*** Opening INFORMATION SUPPLIED ***

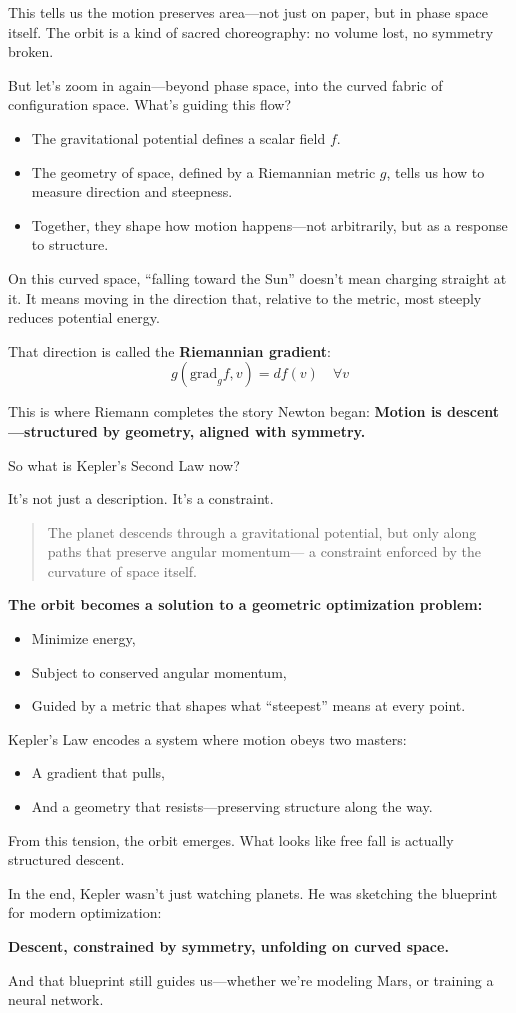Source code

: This tells us the motion preserves area—not just on paper, but in phase space itself. The orbit is a kind of sacred choreography: no volume lost, no symmetry broken.

But let’s zoom in again—beyond phase space, into the curved fabric of configuration space. What’s guiding this flow?

\begin{itemize}
  \item The gravitational potential defines a scalar field \( f \).
  \item The geometry of space, defined by a Riemannian metric \( g \), tells us how to measure direction and steepness.
  \item Together, they shape how motion happens—not arbitrarily, but as a response to structure.
\end{itemize}

On this curved space, “falling toward the Sun” doesn’t mean charging straight at it. It means moving in the direction that, relative to the metric, most steeply reduces potential energy.

That direction is called the \textbf{Riemannian gradient}:
\[
g(\text{grad}_g f, v) = df(v) \quad \forall v
\]

This is where Riemann completes the story Newton began:  
\textbf{Motion is descent—structured by geometry, aligned with symmetry.}

So what is Kepler’s Second Law now?

It’s not just a description. It’s a constraint.

\begin{quote}
The planet descends through a gravitational potential,  
but only along paths that preserve angular momentum—  
a constraint enforced by the curvature of space itself.
\end{quote}

\textbf{The orbit becomes a solution to a geometric optimization problem:}

\begin{itemize}
  \item Minimize energy,  
  \item Subject to conserved angular momentum,  
  \item Guided by a metric that shapes what “steepest” means at every point.
\end{itemize}

\begin{tcolorbox}[colback=blue!5!white, colframe=blue!50!black,
title={Kepler’s Law as Gradient-Constrained Motion}]
Kepler’s Law encodes a system where motion obeys two masters:

\begin{itemize}
  \item A gradient that pulls,
  \item And a geometry that resists—preserving structure along the way.
\end{itemize}

From this tension, the orbit emerges.  
What looks like free fall is actually structured descent.
\end{tcolorbox}

In the end, Kepler wasn’t just watching planets.  
He was sketching the blueprint for modern optimization:

\textbf{Descent, constrained by symmetry, unfolding on curved space.}

And that blueprint still guides us—whether we’re modeling Mars, or training a neural network.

*** Closing INFORMATION SUPPLIED ***

Return the lines of the data above in full and exactly, with no pictures.

• WRITTEN RESPONSE:
Source code

: This tells us the motion preserves area—not just on paper, but in phase space itself. The orbit is a kind of sacred choreography: no volume lost, no symmetry broken.

But let’s zoom in again—beyond phase space, into the curved fabric of configuration space. What’s guiding this flow?

\begin{itemize}
  \item The gravitational potential defines a scalar field \( f \).
  \item The geometry of space, defined by a Riemannian metric \( g \), tells us how to measure direction and steepness.
  \item Together, they shape how motion happens—not arbitrarily, but as a response to structure.
\end{itemize}

On this curved space, “falling toward the Sun” doesn’t mean charging straight at it. It means moving in the direction that, relative to the metric, most steeply reduces potential energy.

That direction is called the \textbf{Riemannian gradient}:
\[
g(\text{grad}_g f, v) = df(v) \quad \forall v
\]

This is where Riemann completes the story Newton began:  
\textbf{Motion is descent—structured by geometry, aligned with symmetry.}

So what is Kepler’s Second Law now?

It’s not just a description. It’s a constraint.

\begin{quote}
The planet descends through a gravitational potential,  
but only along paths that preserve angular momentum—  
a constraint enforced by the curvature of space itself.
\end{quote}

\textbf{The orbit becomes a solution to a geometric optimization problem:}

\begin{itemize}
  \item Minimize energy,  
  \item Subject to conserved angular momentum,  
  \item Guided by a metric that shapes what “steepest” means at every point.
\end{itemize}

\begin{tcolorbox}[colback=blue!5!white, colframe=blue!50!black,
title={Kepler’s Law as Gradient-Constrained Motion}]
Kepler’s Law encodes a system where motion obeys two masters:

\begin{itemize}
  \item A gradient that pulls,
  \item And a geometry that resists—preserving structure along the way.
\end{itemize}

From this tension, the orbit emerges.  
What looks like free fall is actually structured descent.
\end{tcolorbox}

In the end, Kepler wasn’t just watching planets.  
He was sketching the blueprint for modern optimization:

\textbf{Descent, constrained by symmetry, unfolding on curved space.}

And that blueprint still guides us—whether we’re modeling Mars, or training a neural network.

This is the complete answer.